Highly accurate quantitative spectroscopy of massive stars in the Galaxy
Maria-Fernanda Nieva, Norbert Przybilla

TL;DR
This paper discusses the challenges and best practices for achieving high accuracy in the spectroscopic analysis of massive stars, emphasizing the importance of careful data handling and interpretation to avoid systematic errors.
Contribution
It provides a comprehensive set of criteria and guidelines for evaluating and improving spectroscopic investigations of massive stars based on a decade of research experience.
Findings
Identification of common pitfalls in massive star spectroscopy
Recommendations for data reduction and analysis techniques
Emphasis on recognizing multiplicity and peculiarities in spectra
Abstract
Achieving high accuracy and precision in stellar parameter and chemical composition determinations is challenging in massive star spectroscopy. On one hand, the target selection for an unbiased sample build-up is complicated by several types of peculiarities that can occur in individual objects.
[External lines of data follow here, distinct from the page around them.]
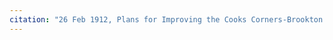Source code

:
 ```yaml
---
citation: "26 Feb 1912, Plans for Improving the Cooks Corners-Brookton: Slaterville Springs-Caroline County Highway, Instrument number BF033282-001, Sheet 5, Tompkins County Clerk, Ithaca NY." 
---
```



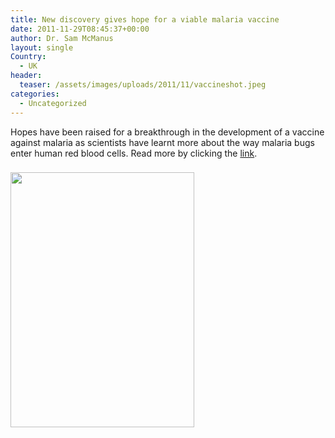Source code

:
 ```yaml
---
title: New discovery gives hope for a viable malaria vaccine
date: 2011-11-29T08:45:37+00:00
author: Dr. Sam McManus
layout: single
Country:
  - UK
header:
  teaser: /assets/images/uploads/2011/11/vaccineshot.jpeg
categories:
  - Uncategorized
---
```

Hopes have been raised for a breakthrough in the development of a vaccine against malaria as scientists have learnt more about the way malaria bugs enter human red blood cells. Read more by clicking the [link](http://www.bbc.co.uk/news/health-15624363).

<img id="il_fi" style="padding-right: 8px; padding-top: 8px; padding-bottom: 8px;" alt="" src="http://api.ning.com/files/N0dDT6tuFixVZI5QGbE8zBibOXQ*sPY5Qmbw2PHCj1fcjv5vv-lBag6CQa0rKDeJZ9vZutthvfuUW2FOPITYRHd*81BUZKTe/vaccineshot.jpg" width="294" height="408" />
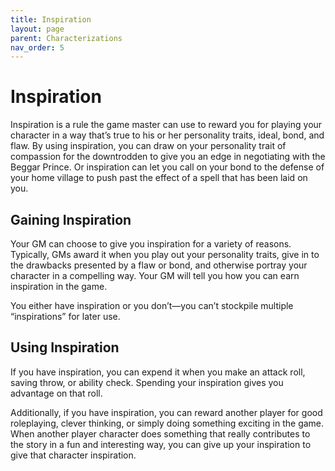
 ```yaml
---
title: Inspiration
layout: page
parent: Characterizations
nav_order: 5
---
```


# Inspiration

Inspiration is a rule the game master can use to reward you for playing your character in a way that’s true to his or her personality traits, ideal, bond, and flaw. By using inspiration, you can draw on your personality trait of compassion for the downtrodden to give you an edge in negotiating with the Beggar Prince. Or inspiration can let you call on your bond to the defense of your home village to push past the effect of a spell that has been laid on you.

## Gaining Inspiration

Your GM can choose to give you inspiration for a variety of reasons. Typically, GMs award it when you play out your personality traits, give in to the drawbacks presented by a flaw or bond, and otherwise portray your character in a compelling way. Your GM will tell you how you can earn inspiration in the game.

You either have inspiration or you don’t—you can’t stockpile multiple “inspirations” for later use.

## Using Inspiration

If you have inspiration, you can expend it when you make an attack roll, saving throw, or ability check. Spending your inspiration gives you advantage on that roll.

Additionally, if you have inspiration, you can reward another player for good roleplaying, clever thinking, or simply doing something exciting in the game. When another player character does something that really contributes to the story in a fun and interesting way, you can give up your inspiration to give that character inspiration.
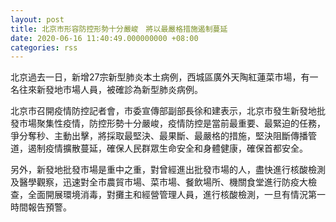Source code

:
 ```yaml
---
layout: post
title: 北京市形容防控形勢十分嚴峻　將以最嚴格措施遏制蔓延
date: 2020-06-16 11:40:49.000000000 +08:00
categories: rss
---
```


北京過去一日，新增27宗新型肺炎本土病例，西城區廣外天陶紅蓮菜市場，有一名往來新發地市場人員，被確診為新型肺炎病例。

北京市召開疫情防控記者會，市委宣傳部副部長徐和建表示，北京市發生新發地批發市場聚集性疫情，防控形勢十分嚴峻，疫情防控是當前最重要、最緊迫的任務，爭分奪秒、主動出擊，將採取最堅決、最果斷、最嚴格的措施，堅決阻斷傳播管道，遏制疫情擴散蔓延，確保人民群眾生命安全和身體健康，確保首都安全。

另外，新發地批發市場是重中之重，對曾經進出批發市場的人，盡快進行核酸檢測及醫學觀察，迅速對全市農貿市場、菜市場、餐飲場所、機關食堂進行防疫大檢查，全面開展環境消毒，對攤主和經營管理人員，進行核酸檢測，一旦有情況第一時間報告預警。
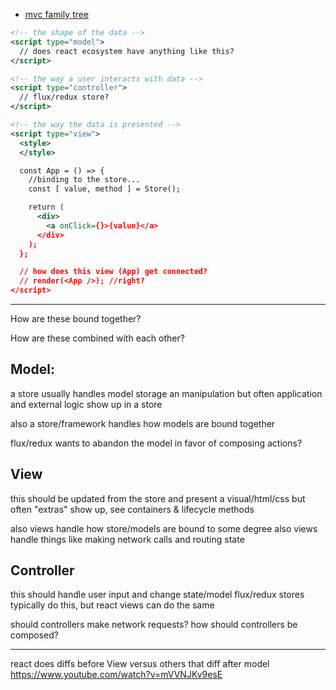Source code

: - [mvc family tree](https://mvc.givan.se/)


```xml
<!-- the shape of the data -->
<script type="model">
  // does react ecosystem have anything like this?
</script>
```

```xml
<!-- the way a user interacts with data -->
<script type="controller">
  // flux/redux store?
</script>
```

```xml
<!-- the way the data is presented -->
<script type="view">
  <style>
  </style>

  const App = () => {
    //binding to the store...
    const [ value, method ] = Store();

    return (
      <div>
        <a onClick={}>{value}</a>
      </div>
    );
  };

  // how does this view (App) get connected?
  // render(<App />); //right?
</script>
```


------------------------------------------------------------------------


How are these bound together?

How are these combined with each other?



## Model:

a store usually handles model storage an manipulation
but often application and external logic show up in a store

also a store/framework handles how models are bound together

flux/redux wants to abandon the model in favor of composing actions?



## View

this should be updated from the store and present a visual/html/css
but often "extras" show up, see containers & lifecycle methods

also views handle how store/models are bound to some degree
also views handle things like making network calls and routing state



## Controller

this should handle user input and change state/model
flux/redux stores typically do this, but react views can do the same

should controllers make network requests?
how should controllers be composed?


------------------------------------------------------------------------

react does diffs before View versus others that diff after model
https://www.youtube.com/watch?v=mVVNJKv9esE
On the other hand, composite spectra are often not recognized as such even at medium-high spectral resolution and typical signal-to-noise ratios, despite multiplicity among massive stars is widespread. In particular, surveys that produce large amounts of automatically reduced data are prone to oversight of details that turn hazardous for the analysis with techniques that have been developed for a set of standard assumptions applicable to a spectrum of a single star. Much larger systematic errors than anticipated may therefore result because of the unrecognized true nature of the investigated…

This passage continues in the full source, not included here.